The 258.4M PC/UMS increase was registered from October 2019 to March 2020 (the first half of the 2020 fiscal year). Comparatively, the increase is larger than that of intermodal transport (where goods are shipped using more than one mode of transit), with tonnes intermodal for H1 FY2020 registering 247.4M PC/UMS.
Transits of the Panama Canal were also up, registering 7,528 transits during the period, versus a projected 7,029 transits.
In terms of total tonnage, the container segment continues to lead other sectors using the canal with 82.1M PC/UMS tonnes during H1 FY2020, followed by bulk carriers at 41.8M PC/UMS tonnes and chemical tankers at 39.9M PC/UMS tonnes.
Continuity of supply chains
“Despite the challenges facing the industry today, our numbers demonstrate world trade is still moving and the Panama Canal is still playing its part to help ensure the continuity of global supply chains,” said Panama Canal administrator Ricaurte Vásquez Morales. “While we face uncertainty in the weeks ahead, we are committed, now more than ever, to ensuring our route remains open and reliable for the communities around the world that depend on us for essential goods.”
The Panama Canal said it is also closely monitoring and assessing the evolution of the pandemic to have a holistic picture of the situation, while making sure the most up-to-date data is used to inform the Canal’s decision-making. This includes ongoing scenario planning, and closely monitoring various factors that drive global commerce: the US/China trade relationship, implementing IMO 2020 guidelines, the oil price, implementing water conservation measures and draft adjustments, and using alternative routes such as the Suez Canal, Cape of Good Hope and intermodal.
To safeguard the Panama Canal’s sustained transit operations, the waterway began adopting a series of safety procedures across its operations in January, following the guidelines of the Ministry of Health of Panama, which have since escalated across its workforce. Recent changes include reducing the Panama Canal’s on-site staff to those essential to transit operations, and strict compliance with the guidance set forth by the Panamanian health authorities for all vessel transits, among other efforts.

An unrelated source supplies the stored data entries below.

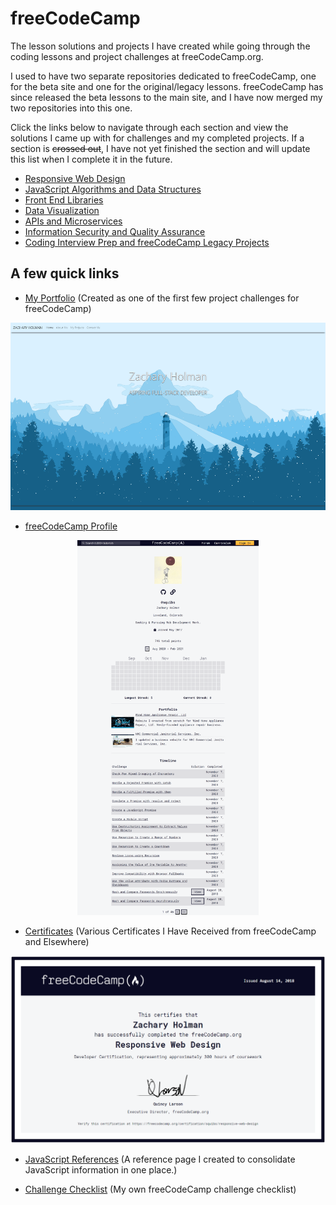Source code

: # freeCodeCamp

The lesson solutions and projects I have created while going through the coding lessons and project challenges at freeCodeCamp.org.

I used to have two separate repositories dedicated to freeCodeCamp, one for the beta site and one for the original/legacy lessons. freeCodeCamp has since released the beta lessons to the main site, and I have now merged my two repositories into this one.

Click the links below to navigate through each section and view the solutions I came up with for challenges and my completed projects. If a section is ~~crossed out~~, I have not yet finished the section and will update this list when I complete it in the future.

- [Responsive Web Design](./1.%20Responsive%20Web%20Design#responsive-web-design)
- [JavaScript Algorithms and Data Structures](./2.%20JavaScript%20Algorithms%20and%20Data%20Structures#javascript-algorithms-and-data-structures)
- [Front End Libraries](./3.%20Front%20End%20Libraries#front-end-libraries)
- [Data Visualization](./4.%20Data%20Visualization#data-visualization)
- [APIs and Microservices](./5.%20APIs%20and%20Microservices#apis-and-microservices)
- [Information Security and Quality Assurance](./6.%20Information%20Securty%20and%20Quality%20Assurance#information-security-and-quality-assurance)
- [Coding Interview Prep and freeCodeCamp Legacy Projects](./7.%20Coding%20Interview%20Prep%20and%20freeCodeCamp%20Legacy%20Projects#coding-interview-prep-and-freecodecamp-legacy-projects)

## A few quick links

- [My Portfolio](https://github.com/Squibs/Squibs.github.io#my-portfolio) (Created as one of the first few project challenges for freeCodeCamp)

<p align="center"><a href="https://github.com/Squibs/Squibs.github.io#my-portfolio" target="_blank"><img src="Images/screenshots/screenshot-portfolio.png" height="300" alt="Screenshot of my portfolio page."/></a></p>

- [freeCodeCamp Profile](https://www.freecodecamp.org/squibs)

<p align="center"><a href="https://www.freecodecamp.org/squibs" target="_blank"><img src="Images/screenshots/screenshot-freeCodeCamp-profile-updated.png" height="600" alt="Screenshot of my freeCodeCamp profile."/></a></p>

- [Certificates](./Images/certificates#certificates) (Various Certificates I Have Received from freeCodeCamp and Elsewhere)

<p align="center"><a href="./Images/certificates#certificates" target="_blank"><img src="Images/certificates/my-responsive-web-design-certificate-updated.png" height="300" alt="Screenshot of my Responsive Web Design Certificate from freeCodeCamp"/></a></p>

- [JavaScript References](./JavaScript%20References.md#javascript-references) (A reference page I created to consolidate JavaScript information in one place.)

- [Challenge Checklist](./Challenge%20Checklist.md#freecodecamp-challenge-checklist) (My own freeCodeCamp challenge checklist)
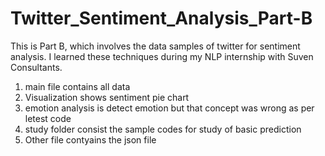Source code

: # Twitter_Sentiment_Analysis_Part-B
This is Part B, which involves the data samples of twitter for sentiment analysis. I learned these techniques during my NLP internship with Suven Consultants.
1) main file contains all data
2) Visualization shows sentiment pie chart
3) emotion analysis is detect emotion but that concept was wrong as per letest code
4) study folder consist the sample codes for study of basic prediction
5) Other file contyains the json file 
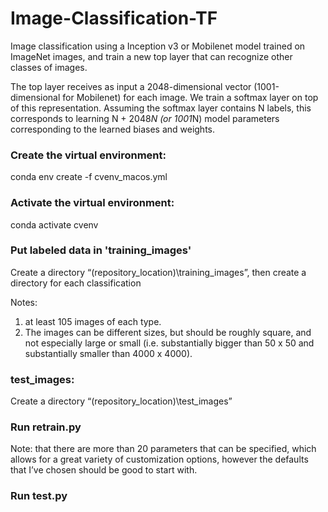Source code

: # Image-Classification-TF

Image classification using a Inception v3 or Mobilenet model trained on ImageNet images,
and train a new top layer that can recognize other classes of images.

The top layer receives as input a 2048-dimensional vector (1001-dimensional for Mobilenet) for each image. We train a
softmax layer on top of this representation. Assuming the softmax layer contains N labels, this corresponds to
learning N + 2048*N (or 1001*N)  model parameters corresponding to the learned biases and weights.


### Create the virtual environment:

conda env create -f cvenv_macos.yml

### Activate the virtual environment:

conda activate cvenv

### Put labeled data in 'training_images'

Create a directory “(repository_location)\training_images”, then create a directory for each classification

Notes: 
1. at least 105 images of each type.
2. The images can be different sizes, but should be roughly square, and not especially large or small (i.e. substantially bigger than 50 x 50 and substantially smaller than 4000 x 4000).

### test_images:

Create a directory “(repository_location)\test_images”

### Run retrain.py

Note: that there are more than 20 parameters that can be specified, which allows for a great variety of customization options, however the defaults that I’ve chosen should be good to start with.

### Run test.py

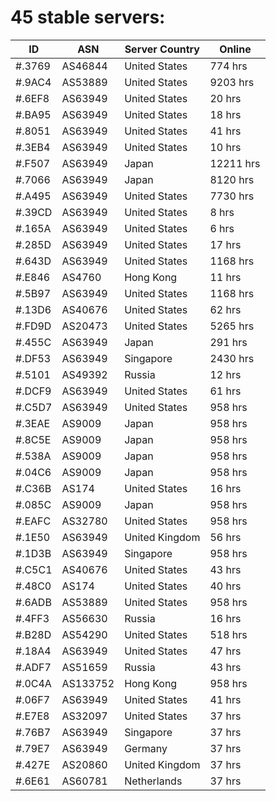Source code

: # 45 stable servers:

| ID | ASN | Server Country | Online |
| ------ | ------ | ------ | ------ |
| #.3769 | AS46844 | United States | 774 hrs |
| #.9AC4 | AS53889 | United States | 9203 hrs |
| #.6EF8 | AS63949 | United States | 20 hrs |
| #.BA95 | AS63949 | United States | 18 hrs |
| #.8051 | AS63949 | United States | 41 hrs |
| #.3EB4 | AS63949 | United States | 10 hrs |
| #.F507 | AS63949 | Japan | 12211 hrs |
| #.7066 | AS63949 | Japan | 8120 hrs |
| #.A495 | AS63949 | United States | 7730 hrs |
| #.39CD | AS63949 | United States | 8 hrs |
| #.165A | AS63949 | United States | 6 hrs |
| #.285D | AS63949 | United States | 17 hrs |
| #.643D | AS63949 | United States | 1168 hrs |
| #.E846 | AS4760 | Hong Kong | 11 hrs |
| #.5B97 | AS63949 | United States | 1168 hrs |
| #.13D6 | AS40676 | United States | 62 hrs |
| #.FD9D | AS20473 | United States | 5265 hrs |
| #.455C | AS63949 | Japan | 291 hrs |
| #.DF53 | AS63949 | Singapore | 2430 hrs |
| #.5101 | AS49392 | Russia | 12 hrs |
| #.DCF9 | AS63949 | United States | 61 hrs |
| #.C5D7 | AS63949 | United States | 958 hrs |
| #.3EAE | AS9009 | Japan | 958 hrs |
| #.8C5E | AS9009 | Japan | 958 hrs |
| #.538A | AS9009 | Japan | 958 hrs |
| #.04C6 | AS9009 | Japan | 958 hrs |
| #.C36B | AS174 | United States | 16 hrs |
| #.085C | AS9009 | Japan | 958 hrs |
| #.EAFC | AS32780 | United States | 958 hrs |
| #.1E50 | AS63949 | United Kingdom | 56 hrs |
| #.1D3B | AS63949 | Singapore | 958 hrs |
| #.C5C1 | AS40676 | United States | 43 hrs |
| #.48C0 | AS174 | United States | 40 hrs |
| #.6ADB | AS53889 | United States | 958 hrs |
| #.4FF3 | AS56630 | Russia | 16 hrs |
| #.B28D | AS54290 | United States | 518 hrs |
| #.18A4 | AS63949 | United States | 47 hrs |
| #.ADF7 | AS51659 | Russia | 43 hrs |
| #.0C4A | AS133752 | Hong Kong | 958 hrs |
| #.06F7 | AS63949 | United States | 41 hrs |
| #.E7E8 | AS32097 | United States | 37 hrs |
| #.76B7 | AS63949 | Singapore | 37 hrs |
| #.79E7 | AS63949 | Germany | 37 hrs |
| #.427E | AS20860 | United Kingdom | 37 hrs |
| #.6E61 | AS60781 | Netherlands | 37 hrs |

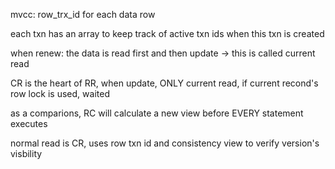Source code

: mvcc: row_trx_id for each data row

each txn has an array to keep track of active txn ids when this txn is created

when renew: the data is read first and then update -> this is called current read

CR is the heart of RR, when update, ONLY current read, if current recond's row lock is used, waited

as a comparions, RC will calculate a new view before EVERY statement executes

normal read is CR, uses row txn id and consistency view to verify version's visbility
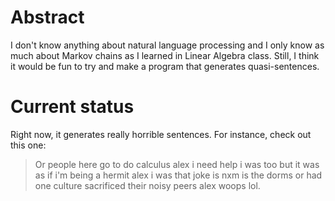 # Abstract

I don't know anything about natural language processing and I only know as much about Markov chains as I learned in Linear Algebra class. Still, I think it would be fun to try and make a program that generates quasi-sentences.

# Current status

Right now, it generates really horrible sentences. For instance, check out this one:

> Or people here go to do calculus alex i need help i was too but it was as if i'm
> being a hermit alex i was that joke is nxm is the dorms or had one culture
> sacrificed their noisy peers alex woops lol.
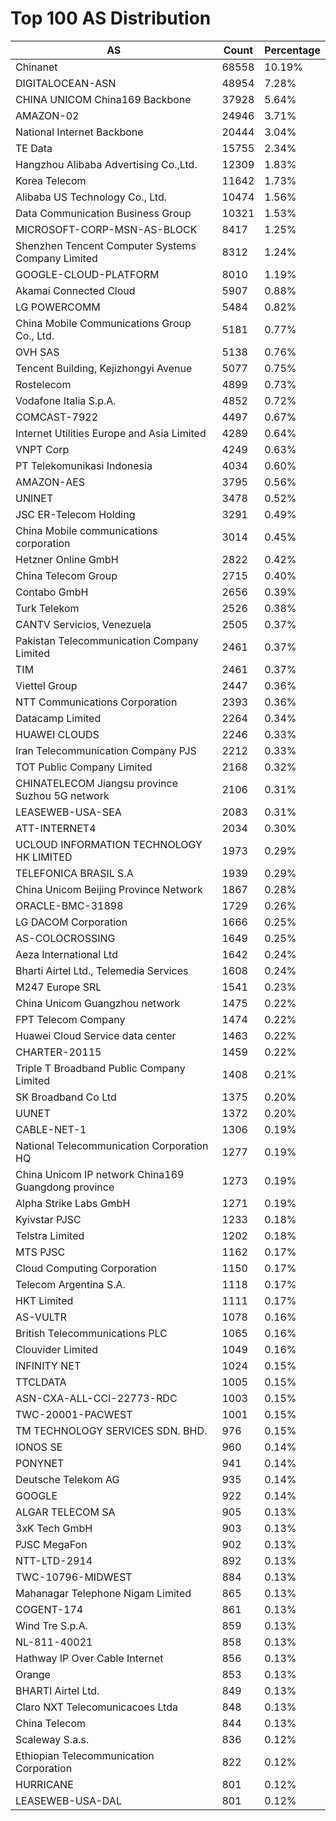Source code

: # Top 100 AS Distribution
| AS | Count | Percentage |
|----|----|----|
| Chinanet | 68558 | 10.19% |
| DIGITALOCEAN-ASN | 48954 | 7.28% |
| CHINA UNICOM China169 Backbone | 37928 | 5.64% |
| AMAZON-02 | 24946 | 3.71% |
| National Internet Backbone | 20444 | 3.04% |
| TE Data | 15755 | 2.34% |
| Hangzhou Alibaba Advertising Co.,Ltd. | 12309 | 1.83% |
| Korea Telecom | 11642 | 1.73% |
| Alibaba US Technology Co., Ltd. | 10474 | 1.56% |
| Data Communication Business Group | 10321 | 1.53% |
| MICROSOFT-CORP-MSN-AS-BLOCK | 8417 | 1.25% |
| Shenzhen Tencent Computer Systems Company Limited | 8312 | 1.24% |
| GOOGLE-CLOUD-PLATFORM | 8010 | 1.19% |
| Akamai Connected Cloud | 5907 | 0.88% |
| LG POWERCOMM | 5484 | 0.82% |
| China Mobile Communications Group Co., Ltd. | 5181 | 0.77% |
| OVH SAS | 5138 | 0.76% |
| Tencent Building, Kejizhongyi Avenue | 5077 | 0.75% |
| Rostelecom | 4899 | 0.73% |
| Vodafone Italia S.p.A. | 4852 | 0.72% |
| COMCAST-7922 | 4497 | 0.67% |
| Internet Utilities Europe and Asia Limited | 4289 | 0.64% |
| VNPT Corp | 4249 | 0.63% |
| PT Telekomunikasi Indonesia | 4034 | 0.60% |
| AMAZON-AES | 3795 | 0.56% |
| UNINET | 3478 | 0.52% |
| JSC ER-Telecom Holding | 3291 | 0.49% |
| China Mobile communications corporation | 3014 | 0.45% |
| Hetzner Online GmbH | 2822 | 0.42% |
| China Telecom Group | 2715 | 0.40% |
| Contabo GmbH | 2656 | 0.39% |
| Turk Telekom | 2526 | 0.38% |
| CANTV Servicios, Venezuela | 2505 | 0.37% |
| Pakistan Telecommunication Company Limited | 2461 | 0.37% |
| TIM | 2461 | 0.37% |
| Viettel Group | 2447 | 0.36% |
| NTT Communications Corporation | 2393 | 0.36% |
| Datacamp Limited | 2264 | 0.34% |
| HUAWEI CLOUDS | 2246 | 0.33% |
| Iran Telecommunication Company PJS | 2212 | 0.33% |
| TOT Public Company Limited | 2168 | 0.32% |
| CHINATELECOM Jiangsu province Suzhou 5G network | 2106 | 0.31% |
| LEASEWEB-USA-SEA | 2083 | 0.31% |
| ATT-INTERNET4 | 2034 | 0.30% |
| UCLOUD INFORMATION TECHNOLOGY HK LIMITED | 1973 | 0.29% |
| TELEFONICA BRASIL S.A | 1939 | 0.29% |
| China Unicom Beijing Province Network | 1867 | 0.28% |
| ORACLE-BMC-31898 | 1729 | 0.26% |
| LG DACOM Corporation | 1666 | 0.25% |
| AS-COLOCROSSING | 1649 | 0.25% |
| Aeza International Ltd | 1642 | 0.24% |
| Bharti Airtel Ltd., Telemedia Services | 1608 | 0.24% |
| M247 Europe SRL | 1541 | 0.23% |
| China Unicom Guangzhou network | 1475 | 0.22% |
| FPT Telecom Company | 1474 | 0.22% |
| Huawei Cloud Service data center | 1463 | 0.22% |
| CHARTER-20115 | 1459 | 0.22% |
| Triple T Broadband Public Company Limited | 1408 | 0.21% |
| SK Broadband Co Ltd | 1375 | 0.20% |
| UUNET | 1372 | 0.20% |
| CABLE-NET-1 | 1306 | 0.19% |
| National Telecommunication Corporation HQ | 1277 | 0.19% |
| China Unicom IP network China169 Guangdong province | 1273 | 0.19% |
| Alpha Strike Labs GmbH | 1271 | 0.19% |
| Kyivstar PJSC | 1233 | 0.18% |
| Telstra Limited | 1202 | 0.18% |
| MTS PJSC | 1162 | 0.17% |
| Cloud Computing Corporation | 1150 | 0.17% |
| Telecom Argentina S.A. | 1118 | 0.17% |
| HKT Limited | 1111 | 0.17% |
| AS-VULTR | 1078 | 0.16% |
| British Telecommunications PLC | 1065 | 0.16% |
| Clouvider Limited | 1049 | 0.16% |
| INFINITY NET | 1024 | 0.15% |
| TTCLDATA | 1005 | 0.15% |
| ASN-CXA-ALL-CCI-22773-RDC | 1003 | 0.15% |
| TWC-20001-PACWEST | 1001 | 0.15% |
| TM TECHNOLOGY SERVICES SDN. BHD. | 976 | 0.15% |
| IONOS SE | 960 | 0.14% |
| PONYNET | 941 | 0.14% |
| Deutsche Telekom AG | 935 | 0.14% |
| GOOGLE | 922 | 0.14% |
| ALGAR TELECOM SA | 905 | 0.13% |
| 3xK Tech GmbH | 903 | 0.13% |
| PJSC MegaFon | 902 | 0.13% |
| NTT-LTD-2914 | 892 | 0.13% |
| TWC-10796-MIDWEST | 884 | 0.13% |
| Mahanagar Telephone Nigam Limited | 865 | 0.13% |
| COGENT-174 | 861 | 0.13% |
| Wind Tre S.p.A. | 859 | 0.13% |
| NL-811-40021 | 858 | 0.13% |
| Hathway IP Over Cable Internet | 856 | 0.13% |
| Orange | 853 | 0.13% |
| BHARTI Airtel Ltd. | 849 | 0.13% |
| Claro NXT Telecomunicacoes Ltda | 848 | 0.13% |
| China Telecom | 844 | 0.13% |
| Scaleway S.a.s. | 836 | 0.12% |
| Ethiopian Telecommunication Corporation | 822 | 0.12% |
| HURRICANE | 801 | 0.12% |
| LEASEWEB-USA-DAL | 801 | 0.12% |
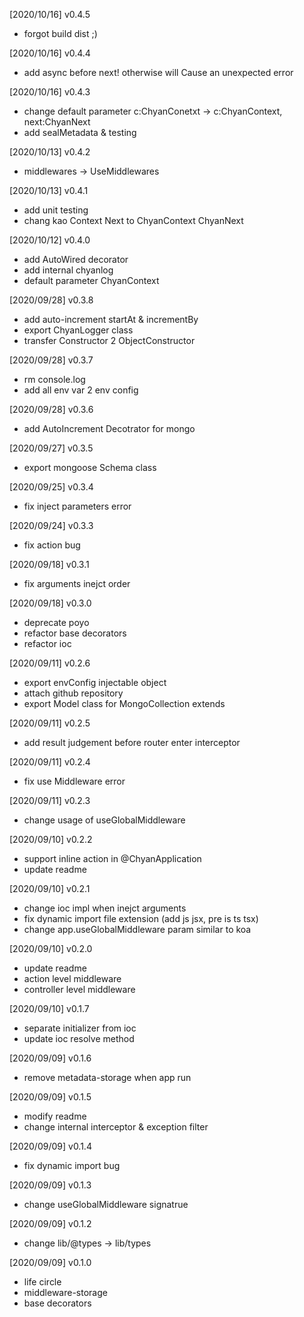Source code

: [2020/10/16] v0.4.5

- forgot build dist ;)

[2020/10/16] v0.4.4

- add async before next! otherwise will Cause an unexpected error

[2020/10/16] v0.4.3

- change default parameter c:ChyanConetxt -> c:ChyanContext, next:ChyanNext
- add sealMetadata & testing

[2020/10/13] v0.4.2

- middlewares -> UseMiddlewares

[2020/10/13] v0.4.1

- add unit testing
- chang kao Context Next to ChyanContext ChyanNext

[2020/10/12] v0.4.0

- add AutoWired decorator
- add internal chyanlog
- default parameter ChyanContext

[2020/09/28] v0.3.8

- add auto-increment startAt & incrementBy
- export ChyanLogger class
- transfer Constructor 2 ObjectConstructor

[2020/09/28] v0.3.7

- rm console.log
- add all env var 2 env config

[2020/09/28] v0.3.6

- add AutoIncrement Decotrator for mongo

[2020/09/27] v0.3.5

- export mongoose Schema class

[2020/09/25] v0.3.4

- fix inject parameters error

[2020/09/24] v0.3.3

- fix action bug

[2020/09/18] v0.3.1

- fix arguments inejct order

[2020/09/18] v0.3.0

- deprecate poyo
- refactor base decorators
- refactor ioc

[2020/09/11] v0.2.6

- export envConfig injectable object
- attach github repository
- export Model<T> class for MongoCollection extends

[2020/09/11] v0.2.5

- add result judgement before router enter interceptor

[2020/09/11] v0.2.4

- fix use Middleware error

[2020/09/11] v0.2.3

- change usage of useGlobalMiddleware

[2020/09/10] v0.2.2

- support inline action in @ChyanApplication
- update readme

[2020/09/10] v0.2.1

- change ioc impl when inejct arguments
- fix dynamic import file extension (add js jsx, pre is ts tsx)
- change app.useGlobalMiddleware param similar to koa

[2020/09/10] v0.2.0

- update readme
- action level middleware
- controller level middleware

[2020/09/10] v0.1.7

- separate initializer from ioc
- update ioc resolve method

[2020/09/09] v0.1.6

- remove metadata-storage when app run

[2020/09/09] v0.1.5

- modify readme
- change internal interceptor & exception filter

[2020/09/09] v0.1.4

- fix dynamic import bug

[2020/09/09] v0.1.3

- change useGlobalMiddleware signatrue

[2020/09/09] v0.1.2

- change lib/@types -> lib/types

[2020/09/09] v0.1.0

- life circle
- middleware-storage
- base decorators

To protect the health and safety of the Canal’s workforce and customer’s crews, all Canal personnel, including pilots, boarding officers, and linehandlers who may need to board transiting vessels will be transported in small groups to reduce the risk of spreading the virus. All vessels arriving in Panama Canal waters are also required to report their last ports of call, and any changes in their crews within two weeks prior to their arrival to any port with a Covid-19 spread alert.
The Canal said it will continue to operate normally and with the personnel needed to sustain the waterway’s transit operations.